Key Laboratory of Groundwater Resources and Environment (Jilin University), Ministry of Education, Changchun, 130021, China.
Jilin Provincial Key Laboratory of Water Resources and Environment, Jilin University, Changchun, 130021, China.
Environ Sci Pollut Res Int. 2020 Sep;27(27):34107-34120. doi: 10.1007/s11356-020-08996-7. Epub 2020 Jun 16.
Measurements of contaminant concentrations inevitably contain noise because of accidental and systematic errors. However, groundwater contamination sources identification (GCSI) is highly dependent on the data measurements, which directly affect the accuracy of the identification results. Thus, in the present study, the wavelet hierarchical threshold denoising method was employed to denoise concentration measurements and the denoised measurements were then used for GCSI. A 0-1 mixed-integer nonlinear programming optimization model (0-1 MINLP) based on a kernel extreme learning machine (KELM) was applied to identify the location and release history of a contamination source. The results showed the following. (1) The wavelet hierarchical threshold denoising method was not very effective when applied to concentration measurements observed every 2 months (the number of measurements is small and relatively discrete) compared with those obtained every 2 days (the number of measurements is large and relatively continuous). (2) When the concentration measurements containing noise were employed for GCSI, the identifications results were further from the true values when the measurements contained more noise.
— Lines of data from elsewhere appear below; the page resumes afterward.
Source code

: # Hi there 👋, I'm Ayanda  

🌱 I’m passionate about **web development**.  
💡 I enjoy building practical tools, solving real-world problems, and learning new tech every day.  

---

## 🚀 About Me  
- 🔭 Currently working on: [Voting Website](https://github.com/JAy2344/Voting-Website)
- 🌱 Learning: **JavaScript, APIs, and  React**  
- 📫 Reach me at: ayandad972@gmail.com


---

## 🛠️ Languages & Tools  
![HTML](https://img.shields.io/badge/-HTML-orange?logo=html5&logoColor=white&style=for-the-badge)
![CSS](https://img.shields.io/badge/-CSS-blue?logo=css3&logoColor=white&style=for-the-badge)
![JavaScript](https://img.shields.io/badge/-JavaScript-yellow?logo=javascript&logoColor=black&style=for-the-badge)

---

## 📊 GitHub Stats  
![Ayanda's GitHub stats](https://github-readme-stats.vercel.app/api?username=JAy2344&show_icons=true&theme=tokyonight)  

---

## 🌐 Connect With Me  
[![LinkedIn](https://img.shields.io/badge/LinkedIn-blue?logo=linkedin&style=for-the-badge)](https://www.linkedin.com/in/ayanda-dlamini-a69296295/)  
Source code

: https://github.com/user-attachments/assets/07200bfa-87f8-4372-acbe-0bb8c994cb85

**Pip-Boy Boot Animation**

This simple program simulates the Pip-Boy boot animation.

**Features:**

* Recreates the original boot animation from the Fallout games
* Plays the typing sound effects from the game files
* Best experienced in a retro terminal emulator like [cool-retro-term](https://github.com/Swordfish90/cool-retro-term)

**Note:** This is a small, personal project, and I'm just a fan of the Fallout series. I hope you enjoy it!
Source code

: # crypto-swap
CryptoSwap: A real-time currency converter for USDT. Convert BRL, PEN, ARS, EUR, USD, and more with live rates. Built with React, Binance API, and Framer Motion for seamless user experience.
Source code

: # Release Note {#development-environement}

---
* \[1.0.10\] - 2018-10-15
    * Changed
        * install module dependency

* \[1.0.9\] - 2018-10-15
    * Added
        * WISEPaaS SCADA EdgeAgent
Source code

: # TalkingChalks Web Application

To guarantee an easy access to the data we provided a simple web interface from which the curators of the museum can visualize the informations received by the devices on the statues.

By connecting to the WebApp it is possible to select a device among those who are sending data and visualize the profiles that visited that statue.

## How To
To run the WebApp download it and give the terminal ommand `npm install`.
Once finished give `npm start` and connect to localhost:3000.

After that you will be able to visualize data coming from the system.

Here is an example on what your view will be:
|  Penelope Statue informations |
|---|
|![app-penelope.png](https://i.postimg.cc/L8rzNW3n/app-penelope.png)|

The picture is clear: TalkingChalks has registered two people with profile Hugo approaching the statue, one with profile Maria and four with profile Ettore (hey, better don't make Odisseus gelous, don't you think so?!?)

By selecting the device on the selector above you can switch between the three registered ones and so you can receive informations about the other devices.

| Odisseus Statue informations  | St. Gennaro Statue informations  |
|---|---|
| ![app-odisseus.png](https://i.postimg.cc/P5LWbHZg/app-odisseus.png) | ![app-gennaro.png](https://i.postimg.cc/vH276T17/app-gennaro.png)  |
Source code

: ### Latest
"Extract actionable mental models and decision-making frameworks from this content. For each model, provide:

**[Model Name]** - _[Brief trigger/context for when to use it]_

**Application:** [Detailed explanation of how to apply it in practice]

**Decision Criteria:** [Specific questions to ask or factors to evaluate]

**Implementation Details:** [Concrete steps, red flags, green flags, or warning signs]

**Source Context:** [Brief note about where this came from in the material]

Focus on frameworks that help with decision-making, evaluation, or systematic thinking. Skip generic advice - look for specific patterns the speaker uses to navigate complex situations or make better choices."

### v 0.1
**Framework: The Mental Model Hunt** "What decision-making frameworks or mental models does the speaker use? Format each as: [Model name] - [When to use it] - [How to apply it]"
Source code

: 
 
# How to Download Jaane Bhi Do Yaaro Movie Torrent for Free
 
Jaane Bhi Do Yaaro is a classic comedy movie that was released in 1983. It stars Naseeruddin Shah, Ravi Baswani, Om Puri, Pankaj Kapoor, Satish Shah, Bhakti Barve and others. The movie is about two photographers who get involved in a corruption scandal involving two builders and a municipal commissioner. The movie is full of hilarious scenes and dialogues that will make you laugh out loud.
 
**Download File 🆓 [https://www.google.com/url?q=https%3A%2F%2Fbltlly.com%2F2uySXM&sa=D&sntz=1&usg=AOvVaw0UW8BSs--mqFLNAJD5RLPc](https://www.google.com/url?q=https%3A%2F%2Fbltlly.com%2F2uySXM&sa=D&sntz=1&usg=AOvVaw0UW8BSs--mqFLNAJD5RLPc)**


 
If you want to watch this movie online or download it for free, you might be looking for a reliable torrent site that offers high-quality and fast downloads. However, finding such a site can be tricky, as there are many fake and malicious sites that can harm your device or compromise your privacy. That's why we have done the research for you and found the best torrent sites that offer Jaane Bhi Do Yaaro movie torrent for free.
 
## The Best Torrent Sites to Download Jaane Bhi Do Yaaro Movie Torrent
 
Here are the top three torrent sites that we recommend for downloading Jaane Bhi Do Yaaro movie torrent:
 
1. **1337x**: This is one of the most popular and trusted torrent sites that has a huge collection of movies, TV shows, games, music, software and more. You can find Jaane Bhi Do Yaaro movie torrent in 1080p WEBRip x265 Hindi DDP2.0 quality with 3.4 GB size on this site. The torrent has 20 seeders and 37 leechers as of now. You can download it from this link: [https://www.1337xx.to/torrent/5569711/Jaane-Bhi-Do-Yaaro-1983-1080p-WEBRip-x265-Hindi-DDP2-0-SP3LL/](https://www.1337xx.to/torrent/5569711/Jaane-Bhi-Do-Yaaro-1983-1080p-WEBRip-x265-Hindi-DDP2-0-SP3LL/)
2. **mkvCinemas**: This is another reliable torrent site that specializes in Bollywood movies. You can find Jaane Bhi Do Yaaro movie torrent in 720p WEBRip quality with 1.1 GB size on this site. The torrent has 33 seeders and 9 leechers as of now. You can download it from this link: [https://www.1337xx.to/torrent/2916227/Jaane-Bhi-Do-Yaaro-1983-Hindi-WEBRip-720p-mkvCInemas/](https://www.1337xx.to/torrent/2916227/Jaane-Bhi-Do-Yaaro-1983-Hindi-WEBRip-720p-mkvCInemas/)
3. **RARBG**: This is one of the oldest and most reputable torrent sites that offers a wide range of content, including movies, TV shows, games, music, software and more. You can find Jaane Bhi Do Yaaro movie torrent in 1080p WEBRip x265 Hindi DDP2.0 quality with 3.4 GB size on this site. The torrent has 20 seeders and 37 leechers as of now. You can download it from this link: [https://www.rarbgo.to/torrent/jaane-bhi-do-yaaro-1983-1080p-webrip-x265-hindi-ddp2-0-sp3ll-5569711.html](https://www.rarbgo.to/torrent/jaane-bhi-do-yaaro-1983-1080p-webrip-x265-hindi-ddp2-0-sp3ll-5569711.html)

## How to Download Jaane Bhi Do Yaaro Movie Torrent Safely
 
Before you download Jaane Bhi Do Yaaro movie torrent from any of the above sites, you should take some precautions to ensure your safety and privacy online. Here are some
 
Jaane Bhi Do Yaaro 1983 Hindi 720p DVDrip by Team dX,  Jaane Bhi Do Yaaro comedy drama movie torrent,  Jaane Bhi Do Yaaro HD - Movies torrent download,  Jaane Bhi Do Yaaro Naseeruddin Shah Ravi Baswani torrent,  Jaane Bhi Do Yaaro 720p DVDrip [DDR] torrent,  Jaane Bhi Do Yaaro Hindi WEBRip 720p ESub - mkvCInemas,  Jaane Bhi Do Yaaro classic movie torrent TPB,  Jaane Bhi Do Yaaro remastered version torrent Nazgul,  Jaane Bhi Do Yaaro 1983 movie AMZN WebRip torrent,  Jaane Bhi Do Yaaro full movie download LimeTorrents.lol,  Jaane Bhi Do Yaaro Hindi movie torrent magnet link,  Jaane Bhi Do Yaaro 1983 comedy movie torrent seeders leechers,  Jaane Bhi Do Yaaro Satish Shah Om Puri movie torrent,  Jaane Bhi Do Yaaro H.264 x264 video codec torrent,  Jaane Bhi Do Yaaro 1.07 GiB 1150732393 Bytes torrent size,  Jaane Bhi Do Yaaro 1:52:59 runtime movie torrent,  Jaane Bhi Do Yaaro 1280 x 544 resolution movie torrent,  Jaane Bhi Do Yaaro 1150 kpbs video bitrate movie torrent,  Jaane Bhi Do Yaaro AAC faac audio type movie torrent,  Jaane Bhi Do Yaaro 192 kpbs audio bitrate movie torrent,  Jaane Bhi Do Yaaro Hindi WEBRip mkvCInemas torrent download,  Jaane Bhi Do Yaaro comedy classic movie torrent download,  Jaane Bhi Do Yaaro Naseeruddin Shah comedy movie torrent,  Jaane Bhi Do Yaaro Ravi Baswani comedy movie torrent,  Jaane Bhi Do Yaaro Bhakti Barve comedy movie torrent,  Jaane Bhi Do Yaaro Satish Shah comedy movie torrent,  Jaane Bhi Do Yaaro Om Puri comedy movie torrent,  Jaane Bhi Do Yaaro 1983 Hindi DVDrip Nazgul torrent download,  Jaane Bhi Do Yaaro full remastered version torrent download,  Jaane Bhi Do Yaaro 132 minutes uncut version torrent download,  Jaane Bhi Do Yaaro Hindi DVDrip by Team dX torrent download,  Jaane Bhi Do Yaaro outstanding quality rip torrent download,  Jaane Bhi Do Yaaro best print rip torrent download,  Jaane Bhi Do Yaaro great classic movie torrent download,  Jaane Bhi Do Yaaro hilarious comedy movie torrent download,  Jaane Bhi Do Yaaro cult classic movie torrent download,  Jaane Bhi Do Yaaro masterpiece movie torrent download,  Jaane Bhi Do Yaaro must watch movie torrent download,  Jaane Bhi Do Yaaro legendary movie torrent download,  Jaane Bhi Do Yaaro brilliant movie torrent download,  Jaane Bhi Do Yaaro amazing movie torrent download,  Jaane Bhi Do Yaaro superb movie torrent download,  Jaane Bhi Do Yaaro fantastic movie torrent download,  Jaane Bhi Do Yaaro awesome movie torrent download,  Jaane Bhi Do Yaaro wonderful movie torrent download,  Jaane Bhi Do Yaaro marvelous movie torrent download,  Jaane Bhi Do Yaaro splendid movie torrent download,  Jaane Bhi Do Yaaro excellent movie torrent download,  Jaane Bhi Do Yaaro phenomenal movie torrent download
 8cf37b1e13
The approximation of the identification results to the true values improved when the denoised concentration measurements were employed for GCSI. (3) The 0-1 MINLP based on the surrogate KELM model could simultaneously identify the location and release history of contamination sources, as well reducing the computational load and decreasing the calculation time by 96.5% when solving the 0-1 MINLP.
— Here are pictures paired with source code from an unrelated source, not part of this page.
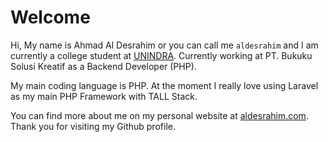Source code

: # Welcome

Hi, My name is Ahmad Al Desrahim or you can call me `aldesrahim` and I am currently a college student at [UNINDRA](https://unindra.ac.id/). Currently working at PT. Bukuku Solusi Kreatif as a Backend Developer (PHP).

My main coding language is PHP. At the moment I really love using Laravel as my main PHP Framework with TALL Stack.

You can find more about me on my personal website at [aldesrahim.com](https://aldesrahim.com). Thank you for visiting my Github profile.
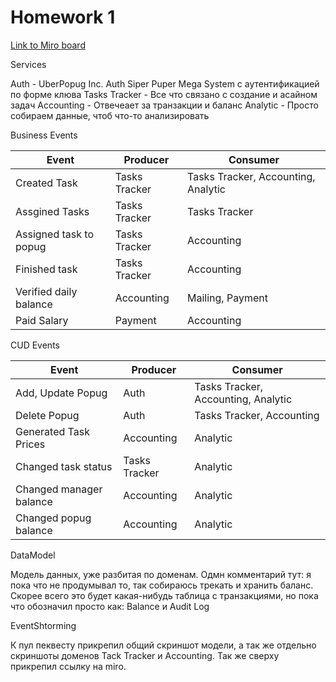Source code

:# Homework 1

[Link to Miro board](https://miro.com/welcomeonboard/YjByOUkxdUlWbmYxbHFqSUplZzc0WklzVWdpY0FMV0piSDBubWpOQ1FqelhSRjhXaFZ4V2lNcFc1N1B4SmNrU3wzNDU4NzY0NTM0ODkwOTI3NDMxfDI=?share_link_id=223918405173)

Services

Auth - UberPopug Inc. Auth Siper Puper Mega System с аутентификацией по форме клюва
Tasks Tracker - Все что связано с создание и асайном задач
Accounting - Отвечеает за транзакции и баланс
Analytic - Просто собираем данные, чтоб что-то анализировать

Business Events

| Event | Producer | Consumer |
| - | - | - |
| Created Task | Tasks Tracker | Tasks Tracker, Accounting, Analytic |
| Assgined Tasks | Tasks Tracker | Tasks Tracker |
| Assigned task to popug | Tasks Tracker | Accounting |
| Finished task | Tasks Tracker | Accounting |
| Verified daily balance | Accounting | Mailing, Payment |
| Paid Salary | Payment | Accounting |

CUD Events

| Event | Producer | Consumer |
| - | - | - |
| Add, Update Popug | Auth | Tasks Tracker, Accounting, Analytic |
| Delete Popug | Auth | Tasks Tracker, Accounting |
| Generated Task Prices | Accounting | Analytic |
| Changed task status | Tasks Tracker | Analytic |
| Changed manager balance | Accounting | Analytic |
| Changed popug balance | Accounting | Analytic |

DataModel

Модель данных, уже разбитая по доменам. Одмн комментарий тут: я пока что не продумывал то, так собираюсь трекать и хранить баланс. Скорее всего это будет какая-нибудь таблица с транзакциями, но пока что обозначил просто как: Balance и Audit Log

EventShtorming

К пул пеквесту прикрепил общий скриншот модели, а так же отдельно скриншоты доменов Tack Tracker и Accounting. Так же сверху прикрепил ссылку на miro.
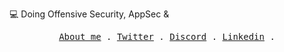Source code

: 💻 Doing Offensive Security, AppSec & 
<p align="center">
  <samp>
    <a href="https://smakosh.com">About me</a> .
    <a href="https://twitter.com/Toowan0x1">Twitter</a> .
    <a href="https://discordapp.com/users/id">Discord</a> .
    <a href="https://unsplash.com/@Toowan0x1">Linkedin</a> .
  </samp>
</p>
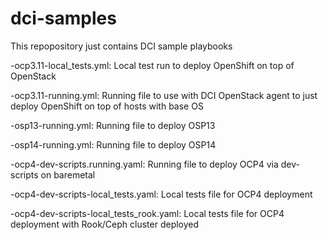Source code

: # dci-samples
This repopository just contains DCI sample playbooks

-ocp3.11-local_tests.yml: Local test run to deploy OpenShift on top of OpenStack

-ocp3.11-running.yml: Running file to use with DCI OpenStack agent to just deploy OpenShift on top of hosts with base OS

-osp13-running.yml: Running file to deploy OSP13

-osp14-running.yml: Running file to deploy OSP14

-ocp4-dev-scripts.running.yaml: Running file to deploy OCP4 via dev-scripts on baremetal

-ocp4-dev-scripts-local_tests.yaml: Local tests file for OCP4 deployment

-ocp4-dev-scripts-local_tests_rook.yaml: Local tests file for OCP4 deployment with Rook/Ceph cluster deployed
由于偶然和系统误差,污染物浓度的测量不可避免地包含噪声。然而,地下水污染溯源识别(GCSI)高度依赖于数据测量,这直接影响识别结果的准确性。因此,在本研究中,采用了小波分层阈值去噪方法对浓度测量值进行去噪,并将去噪后的测量值用于 GCSI。应用基于核极限学习机(KELM)的 0-1 混合整数非线性规划优化模型(0-1 MINLP)来识别污染源的位置和释放历史。结果表明:(1)与每 2 天获得的数据(测量值大且相对连续)相比,小波分层阈值去噪方法对于每 2 个月观察一次的浓度测量(测量值小且相对离散)效果不是很好;(2)当使用含有噪声的浓度测量值进行 GCSI 时,测量值噪声越大,识别结果越偏离真实值。当使用去噪后的浓度测量值进行 GCSI 时,识别结果更接近真实值;(3)基于替代 KELM 模型的 0-1 MINLP 可以同时识别污染源的位置和释放历史,同时通过求解 0-1 MINLP 将计算负载降低了 96.5%,计算时间减少了 96.5%。